• Your goal:
Extract, from the records beneath this instruction, each line that contains the word "archive".

• Exercise data:

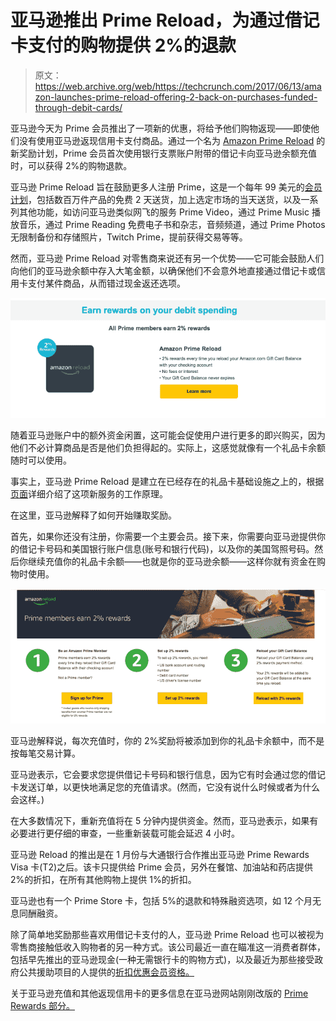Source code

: # 亚马逊推出 Prime Reload，为通过借记卡支付的购物提供 2%的退款 

> 原文：<https://web.archive.org/web/https://techcrunch.com/2017/06/13/amazon-launches-prime-reload-offering-2-back-on-purchases-funded-through-debit-cards/>

亚马逊今天为 Prime 会员推出了一项新的优惠，将给予他们购物返现——即使他们没有使用亚马逊返现信用卡支付商品。通过一个名为 [Amazon Prime Reload](https://web.archive.org/web/20221207102737/https://www.amazon.com/b?node=15452216011&ref=benefitmarketing) 的新奖励计划，Prime 会员首次使用银行支票账户附带的借记卡向亚马逊余额充值时，可以获得 2%的购物退款。

亚马逊 Prime Reload 旨在鼓励更多人注册 Prime，这是一个每年 99 美元的[会员计划](https://web.archive.org/web/20221207102737/https://www.amazon.com/Amazon-Prime-One-Year-Membership/dp/B00DBYBNEE)，包括数百万件产品的免费 2 天送货，加上选定市场的当天送货，以及一系列其他功能，如访问亚马逊类似网飞的服务 Prime Video，通过 Prime Music 播放音乐，通过 Prime Reading 免费电子书和杂志，音频频道，通过 Prime Photos 无限制备份和存储照片，Twitch Prime，提前获得交易等等。

然而，亚马逊 Prime Reload 对零售商来说还有另一个优势——它可能会鼓励人们向他们的亚马逊余额中存入大笔金额，以确保他们不会意外地直接通过借记卡或信用卡支付某件商品，从而错过现金返还选项。

![](img/b417d0ffd87d64f2d3e37c7a0a9157ac.png)

随着亚马逊账户中的额外资金闲置，这可能会促使用户进行更多的即兴购买，因为他们不必计算商品是否是他们负担得起的。实际上，这感觉就像有一个礼品卡余额随时可以使用。

事实上，亚马逊 Prime Reload 是建立在已经存在的礼品卡基础设施之上的，根据[页面](https://web.archive.org/web/20221207102737/https://www.amazon.com/b?node=15452216011&ref=benefitmarketing)详细介绍了这项新服务的工作原理。

在这里，亚马逊解释了如何开始赚取奖励。

首先，如果你还没有注册，你需要一个主要会员。接下来，你需要向亚马逊提供你的借记卡号码和美国银行账户信息(账号和银行代码)，以及你的美国驾照号码。然后你继续充值你的礼品卡余额——也就是你的亚马逊余额——这样你就有资金在购物时使用。

![](img/7174726a21fd1147db44ad542bf14412.png)

亚马逊解释说，每次充值时，你的 2%奖励将被添加到你的礼品卡余额中，而不是按每笔交易计算。

亚马逊表示，它会要求您提供借记卡号码和银行信息，因为它有时会通过您的借记卡发送订单，以更快地满足您的充值请求。(然而，它没有说什么时候或者为什么会这样。)

在大多数情况下，重新充值将在 5 分钟内提供资金。然而，亚马逊表示，如果有必要进行更仔细的审查，一些重新装载可能会延迟 4 小时。

亚马逊 Reload 的推出是在 1 月份与大通银行合作推出亚马逊 Prime Rewards Visa 卡(T2)之后。该卡只提供给 Prime 会员，另外在餐馆、加油站和药店提供 2%的折扣，在所有其他购物上提供 1%的折扣。

亚马逊也有一个 Prime Store 卡，包括 5%的退款和特殊融资选项，如 12 个月无息同酬融资。

除了简单地奖励那些喜欢用借记卡支付的人，亚马逊 Prime Reload 也可以被视为零售商接触低收入购物者的另一种方式。该公司最近一直在瞄准这一消费者群体，包括早先推出的亚马逊现金(一种无需银行卡的购物方式)，以及最近为那些接受政府公共援助项目的人提供的[折扣优惠会员资格。](https://web.archive.org/web/20221207102737/https://beta.techcrunch.com/2017/06/06/amazon-launches-a-low-cost-version-of-prime-for-customers-on-government-assistance/)

关于亚马逊充值和其他返现信用卡的更多信息在亚马逊网站刚刚改版的 [Prime Rewards 部分。](https://web.archive.org/web/20221207102737/https://www.amazon.com/b/?node=16914437011)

• Response below:
> 原文：<https://web.archive.org/web/https://techcrunch.com/2017/06/13/amazon-launches-prime-reload-offering-2-back-on-purchases-funded-through-debit-cards/>
亚马逊今天为 Prime 会员推出了一项新的优惠，将给予他们购物返现——即使他们没有使用亚马逊返现信用卡支付商品。通过一个名为 [Amazon Prime Reload](https://web.archive.org/web/20221207102737/https://www.amazon.com/b?node=15452216011&ref=benefitmarketing) 的新奖励计划，Prime 会员首次使用银行支票账户附带的借记卡向亚马逊余额充值时，可以获得 2%的购物退款。
亚马逊 Prime Reload 旨在鼓励更多人注册 Prime，这是一个每年 99 美元的[会员计划](https://web.archive.org/web/20221207102737/https://www.amazon.com/Amazon-Prime-One-Year-Membership/dp/B00DBYBNEE)，包括数百万件产品的免费 2 天送货，加上选定市场的当天送货，以及一系列其他功能，如访问亚马逊类似网飞的服务 Prime Video，通过 Prime Music 播放音乐，通过 Prime Reading 免费电子书和杂志，音频频道，通过 Prime Photos 无限制备份和存储照片，Twitch Prime，提前获得交易等等。
事实上，亚马逊 Prime Reload 是建立在已经存在的礼品卡基础设施之上的，根据[页面](https://web.archive.org/web/20221207102737/https://www.amazon.com/b?node=15452216011&ref=benefitmarketing)详细介绍了这项新服务的工作原理。
除了简单地奖励那些喜欢用借记卡支付的人，亚马逊 Prime Reload 也可以被视为零售商接触低收入购物者的另一种方式。该公司最近一直在瞄准这一消费者群体，包括早先推出的亚马逊现金(一种无需银行卡的购物方式)，以及最近为那些接受政府公共援助项目的人提供的[折扣优惠会员资格。](https://web.archive.org/web/20221207102737/https://beta.techcrunch.com/2017/06/06/amazon-launches-a-low-cost-version-of-prime-for-customers-on-government-assistance/)
关于亚马逊充值和其他返现信用卡的更多信息在亚马逊网站刚刚改版的 [Prime Rewards 部分。](https://web.archive.org/web/20221207102737/https://www.amazon.com/b/?node=16914437011)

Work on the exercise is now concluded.